Question

Quadratic formula, find the solution to 2/(1-x) + 3/(1+x) =1/(x-7).

Answer 1

Quadratic formula not necessary to solve this

Answer 2

Would you like to see the steps?

Answer 3

yes please, because the ans. is reduces to 12x-35=0, so x=3.?

Answer 4

Yes that is correct

Answer 5

Do you still need the steps?

Answer 6

Actually, it reduces to 12x - 35 = 1

Answer 7

I don't understand how to solve the problem because the dens., confuse me.

Answer 8

0. Given:
\(\large\frac{2}{1-x} + \frac{3}{1+x} = \frac{1}{x-7}\)

1. Multiply the first fraction by (1+x)/(1+x) to get
\(\large\frac{2+ 2x}{1-x^2} + \frac{3}{1+x} = \frac{1}{x-7}\)

2. Multiply the second fraction by (1-x)/(1-x) to get:
\(\large\frac{2+ 2x}{1-x^2} + \frac{3-3x}{1-x^2} = \frac{1}{x-7}\)
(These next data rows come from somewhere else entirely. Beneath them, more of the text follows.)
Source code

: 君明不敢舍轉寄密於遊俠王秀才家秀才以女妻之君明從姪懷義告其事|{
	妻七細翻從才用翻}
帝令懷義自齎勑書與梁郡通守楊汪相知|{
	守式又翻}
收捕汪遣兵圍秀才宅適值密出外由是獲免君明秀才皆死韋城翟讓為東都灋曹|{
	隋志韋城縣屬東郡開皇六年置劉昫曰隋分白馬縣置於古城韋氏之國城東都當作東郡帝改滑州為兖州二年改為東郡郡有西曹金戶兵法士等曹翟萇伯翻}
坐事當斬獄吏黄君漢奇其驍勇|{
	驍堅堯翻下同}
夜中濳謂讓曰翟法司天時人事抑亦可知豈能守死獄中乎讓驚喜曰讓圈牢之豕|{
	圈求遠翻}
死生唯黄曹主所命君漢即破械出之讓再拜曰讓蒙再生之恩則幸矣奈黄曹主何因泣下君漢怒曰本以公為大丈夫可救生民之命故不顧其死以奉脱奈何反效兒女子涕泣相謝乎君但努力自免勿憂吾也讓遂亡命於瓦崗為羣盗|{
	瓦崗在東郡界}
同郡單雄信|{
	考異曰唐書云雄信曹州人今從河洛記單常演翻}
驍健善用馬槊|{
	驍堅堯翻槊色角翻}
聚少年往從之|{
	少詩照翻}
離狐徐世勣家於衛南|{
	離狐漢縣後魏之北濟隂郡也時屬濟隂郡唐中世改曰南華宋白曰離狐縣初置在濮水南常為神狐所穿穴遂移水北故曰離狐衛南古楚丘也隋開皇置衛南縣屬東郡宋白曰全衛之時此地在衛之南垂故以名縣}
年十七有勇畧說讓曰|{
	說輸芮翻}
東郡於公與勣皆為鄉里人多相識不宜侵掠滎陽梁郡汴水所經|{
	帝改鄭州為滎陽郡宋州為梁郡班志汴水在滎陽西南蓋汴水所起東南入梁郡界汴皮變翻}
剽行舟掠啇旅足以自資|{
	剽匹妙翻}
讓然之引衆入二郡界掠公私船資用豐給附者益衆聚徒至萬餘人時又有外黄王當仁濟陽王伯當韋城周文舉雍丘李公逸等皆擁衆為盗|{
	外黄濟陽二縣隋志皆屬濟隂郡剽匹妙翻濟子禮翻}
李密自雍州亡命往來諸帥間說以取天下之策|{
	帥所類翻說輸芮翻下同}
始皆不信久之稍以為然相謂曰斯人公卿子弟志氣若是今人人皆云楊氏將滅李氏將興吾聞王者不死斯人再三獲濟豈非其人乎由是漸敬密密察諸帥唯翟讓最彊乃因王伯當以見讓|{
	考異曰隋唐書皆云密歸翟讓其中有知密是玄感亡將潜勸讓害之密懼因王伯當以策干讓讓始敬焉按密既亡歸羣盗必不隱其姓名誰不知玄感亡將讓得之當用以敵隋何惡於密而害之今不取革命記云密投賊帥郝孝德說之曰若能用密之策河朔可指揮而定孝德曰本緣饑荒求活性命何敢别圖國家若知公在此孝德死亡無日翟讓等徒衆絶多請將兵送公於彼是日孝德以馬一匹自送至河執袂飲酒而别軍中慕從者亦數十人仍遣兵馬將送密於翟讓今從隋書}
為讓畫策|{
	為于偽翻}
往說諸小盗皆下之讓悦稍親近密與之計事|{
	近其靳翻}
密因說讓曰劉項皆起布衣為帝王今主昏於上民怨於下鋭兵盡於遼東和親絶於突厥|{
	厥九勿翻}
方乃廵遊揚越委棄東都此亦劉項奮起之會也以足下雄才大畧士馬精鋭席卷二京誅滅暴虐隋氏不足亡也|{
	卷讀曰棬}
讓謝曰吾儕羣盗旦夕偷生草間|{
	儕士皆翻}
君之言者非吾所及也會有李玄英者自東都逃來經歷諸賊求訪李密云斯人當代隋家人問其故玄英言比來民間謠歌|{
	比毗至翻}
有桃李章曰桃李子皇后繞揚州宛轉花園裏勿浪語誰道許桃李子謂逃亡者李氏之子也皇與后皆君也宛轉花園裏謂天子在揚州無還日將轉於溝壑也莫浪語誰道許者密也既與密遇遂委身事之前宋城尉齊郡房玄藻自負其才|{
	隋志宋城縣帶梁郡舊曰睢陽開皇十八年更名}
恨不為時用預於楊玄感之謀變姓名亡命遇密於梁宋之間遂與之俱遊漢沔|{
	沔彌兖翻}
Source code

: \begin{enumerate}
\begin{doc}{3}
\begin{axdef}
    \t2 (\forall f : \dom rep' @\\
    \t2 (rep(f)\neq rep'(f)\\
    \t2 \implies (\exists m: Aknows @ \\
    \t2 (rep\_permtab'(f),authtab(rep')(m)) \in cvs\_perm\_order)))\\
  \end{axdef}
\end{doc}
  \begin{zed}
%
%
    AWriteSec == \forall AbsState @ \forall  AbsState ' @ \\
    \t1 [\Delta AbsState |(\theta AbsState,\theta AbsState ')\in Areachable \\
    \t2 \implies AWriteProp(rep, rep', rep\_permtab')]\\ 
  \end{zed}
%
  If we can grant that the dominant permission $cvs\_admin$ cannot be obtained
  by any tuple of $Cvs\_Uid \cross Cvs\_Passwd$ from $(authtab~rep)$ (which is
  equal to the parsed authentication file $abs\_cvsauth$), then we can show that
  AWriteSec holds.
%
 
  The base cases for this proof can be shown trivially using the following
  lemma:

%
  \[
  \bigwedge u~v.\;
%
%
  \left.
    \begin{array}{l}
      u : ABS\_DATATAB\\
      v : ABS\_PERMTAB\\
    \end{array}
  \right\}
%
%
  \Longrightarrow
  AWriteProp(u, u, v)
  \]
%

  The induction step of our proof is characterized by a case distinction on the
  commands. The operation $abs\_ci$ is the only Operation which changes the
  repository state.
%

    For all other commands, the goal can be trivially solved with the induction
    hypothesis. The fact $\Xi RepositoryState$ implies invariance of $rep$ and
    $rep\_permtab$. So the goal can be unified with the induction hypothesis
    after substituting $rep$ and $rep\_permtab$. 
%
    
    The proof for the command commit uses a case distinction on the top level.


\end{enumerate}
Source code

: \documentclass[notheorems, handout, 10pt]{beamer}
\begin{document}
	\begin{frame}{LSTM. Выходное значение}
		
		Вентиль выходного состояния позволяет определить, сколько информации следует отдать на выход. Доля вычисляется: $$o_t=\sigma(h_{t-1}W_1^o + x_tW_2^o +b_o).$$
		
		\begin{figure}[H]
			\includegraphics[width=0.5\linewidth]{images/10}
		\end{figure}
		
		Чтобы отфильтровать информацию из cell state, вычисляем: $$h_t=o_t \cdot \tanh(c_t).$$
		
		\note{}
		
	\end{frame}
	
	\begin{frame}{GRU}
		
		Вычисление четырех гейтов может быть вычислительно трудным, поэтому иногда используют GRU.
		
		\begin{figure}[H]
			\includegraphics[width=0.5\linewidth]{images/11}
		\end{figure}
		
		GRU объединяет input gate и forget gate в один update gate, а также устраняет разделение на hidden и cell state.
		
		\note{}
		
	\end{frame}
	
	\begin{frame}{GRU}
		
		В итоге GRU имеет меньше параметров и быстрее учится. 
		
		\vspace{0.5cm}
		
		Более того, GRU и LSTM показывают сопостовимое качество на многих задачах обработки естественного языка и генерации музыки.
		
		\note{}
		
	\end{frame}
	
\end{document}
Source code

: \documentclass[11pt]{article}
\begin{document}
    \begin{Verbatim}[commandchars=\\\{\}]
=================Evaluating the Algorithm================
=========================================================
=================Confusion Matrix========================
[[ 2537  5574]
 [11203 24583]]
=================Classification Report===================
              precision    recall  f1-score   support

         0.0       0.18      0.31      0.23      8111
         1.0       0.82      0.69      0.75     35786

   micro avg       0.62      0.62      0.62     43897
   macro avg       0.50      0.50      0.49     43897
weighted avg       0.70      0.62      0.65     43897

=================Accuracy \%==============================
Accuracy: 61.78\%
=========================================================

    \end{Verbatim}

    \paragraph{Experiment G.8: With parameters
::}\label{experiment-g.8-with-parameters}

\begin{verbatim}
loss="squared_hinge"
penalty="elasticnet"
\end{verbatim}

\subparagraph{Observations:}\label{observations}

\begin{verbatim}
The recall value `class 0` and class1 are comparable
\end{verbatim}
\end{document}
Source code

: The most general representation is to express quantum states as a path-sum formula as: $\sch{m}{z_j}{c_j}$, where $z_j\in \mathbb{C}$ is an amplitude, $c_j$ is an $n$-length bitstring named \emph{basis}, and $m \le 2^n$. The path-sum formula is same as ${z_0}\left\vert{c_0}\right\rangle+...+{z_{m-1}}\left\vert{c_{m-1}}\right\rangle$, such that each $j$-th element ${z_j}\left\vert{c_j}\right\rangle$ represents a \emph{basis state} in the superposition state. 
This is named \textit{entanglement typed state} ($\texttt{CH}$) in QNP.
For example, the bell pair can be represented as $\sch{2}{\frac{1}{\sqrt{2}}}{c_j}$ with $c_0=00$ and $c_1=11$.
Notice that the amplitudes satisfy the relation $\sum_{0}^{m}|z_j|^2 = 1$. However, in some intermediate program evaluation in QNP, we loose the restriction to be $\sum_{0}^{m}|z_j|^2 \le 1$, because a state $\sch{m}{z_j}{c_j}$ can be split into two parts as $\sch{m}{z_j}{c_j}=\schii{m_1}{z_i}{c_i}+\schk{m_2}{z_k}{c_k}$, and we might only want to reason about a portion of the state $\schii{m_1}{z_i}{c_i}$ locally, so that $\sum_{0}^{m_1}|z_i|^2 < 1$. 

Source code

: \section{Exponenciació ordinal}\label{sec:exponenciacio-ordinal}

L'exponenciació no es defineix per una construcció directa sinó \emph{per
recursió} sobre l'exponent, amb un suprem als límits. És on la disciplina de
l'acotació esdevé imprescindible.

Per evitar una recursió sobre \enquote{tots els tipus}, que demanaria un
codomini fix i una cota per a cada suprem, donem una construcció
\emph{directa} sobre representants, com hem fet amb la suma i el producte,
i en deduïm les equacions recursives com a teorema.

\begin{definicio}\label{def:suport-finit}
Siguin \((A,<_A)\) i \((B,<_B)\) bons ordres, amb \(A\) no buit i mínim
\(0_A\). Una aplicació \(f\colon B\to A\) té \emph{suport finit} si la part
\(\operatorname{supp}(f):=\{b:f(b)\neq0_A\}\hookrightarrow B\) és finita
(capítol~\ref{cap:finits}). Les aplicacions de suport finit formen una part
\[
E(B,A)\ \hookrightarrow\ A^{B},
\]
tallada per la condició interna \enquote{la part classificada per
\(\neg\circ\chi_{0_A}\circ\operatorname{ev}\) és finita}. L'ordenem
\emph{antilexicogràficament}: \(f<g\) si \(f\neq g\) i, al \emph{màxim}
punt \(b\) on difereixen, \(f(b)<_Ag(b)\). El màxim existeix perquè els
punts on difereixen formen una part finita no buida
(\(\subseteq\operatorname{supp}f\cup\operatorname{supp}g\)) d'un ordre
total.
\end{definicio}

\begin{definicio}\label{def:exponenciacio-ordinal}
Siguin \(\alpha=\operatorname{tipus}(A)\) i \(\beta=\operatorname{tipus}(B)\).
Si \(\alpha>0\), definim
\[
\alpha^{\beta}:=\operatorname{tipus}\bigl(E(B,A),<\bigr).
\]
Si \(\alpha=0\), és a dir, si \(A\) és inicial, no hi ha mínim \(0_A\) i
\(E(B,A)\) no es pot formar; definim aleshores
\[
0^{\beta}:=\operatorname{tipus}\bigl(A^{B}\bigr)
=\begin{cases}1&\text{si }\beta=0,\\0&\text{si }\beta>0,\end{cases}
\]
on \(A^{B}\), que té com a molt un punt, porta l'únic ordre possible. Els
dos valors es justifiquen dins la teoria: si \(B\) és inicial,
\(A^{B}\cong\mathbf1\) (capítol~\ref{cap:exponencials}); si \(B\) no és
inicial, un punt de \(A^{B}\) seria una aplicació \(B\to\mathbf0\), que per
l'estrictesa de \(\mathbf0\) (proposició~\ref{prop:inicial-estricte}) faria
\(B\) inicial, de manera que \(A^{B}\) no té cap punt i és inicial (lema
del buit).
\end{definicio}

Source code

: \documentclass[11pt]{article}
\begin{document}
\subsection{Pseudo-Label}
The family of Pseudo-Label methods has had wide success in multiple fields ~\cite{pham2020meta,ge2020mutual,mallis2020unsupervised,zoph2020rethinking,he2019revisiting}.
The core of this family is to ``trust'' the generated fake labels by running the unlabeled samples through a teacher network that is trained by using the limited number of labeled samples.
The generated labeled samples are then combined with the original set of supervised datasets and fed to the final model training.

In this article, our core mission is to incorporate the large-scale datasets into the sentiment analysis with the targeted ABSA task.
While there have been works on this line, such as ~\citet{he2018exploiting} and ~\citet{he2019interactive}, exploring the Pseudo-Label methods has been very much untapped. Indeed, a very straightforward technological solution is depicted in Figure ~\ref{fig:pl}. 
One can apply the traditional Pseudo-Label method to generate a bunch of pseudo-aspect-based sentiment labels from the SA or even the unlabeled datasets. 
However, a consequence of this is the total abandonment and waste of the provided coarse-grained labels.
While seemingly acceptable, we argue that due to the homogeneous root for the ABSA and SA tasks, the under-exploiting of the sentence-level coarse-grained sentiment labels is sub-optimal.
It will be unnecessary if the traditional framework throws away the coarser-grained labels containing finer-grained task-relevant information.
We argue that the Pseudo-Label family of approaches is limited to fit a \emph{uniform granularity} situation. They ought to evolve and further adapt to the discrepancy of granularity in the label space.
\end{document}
3. Combine fractions on the left side to get:
\(\large\frac{5-x}{1-x^2} = \frac{1}{x-7}\)

4. Cross Multiply to get:
\((5-x)(x-7) = 1-x^2\)

5. Multiply the left side to get:
\(5x-x^2 + 7x - 35 = 1-x^2\)

6. Add x^2 to both sides to get:
\(5x + 7x - 35 = 1\)

7. Combine like terms to get:
\(12x - 35 = 1\)

8. Finish the rest

Answer 9

thank you

Answer 10

I got it, thank you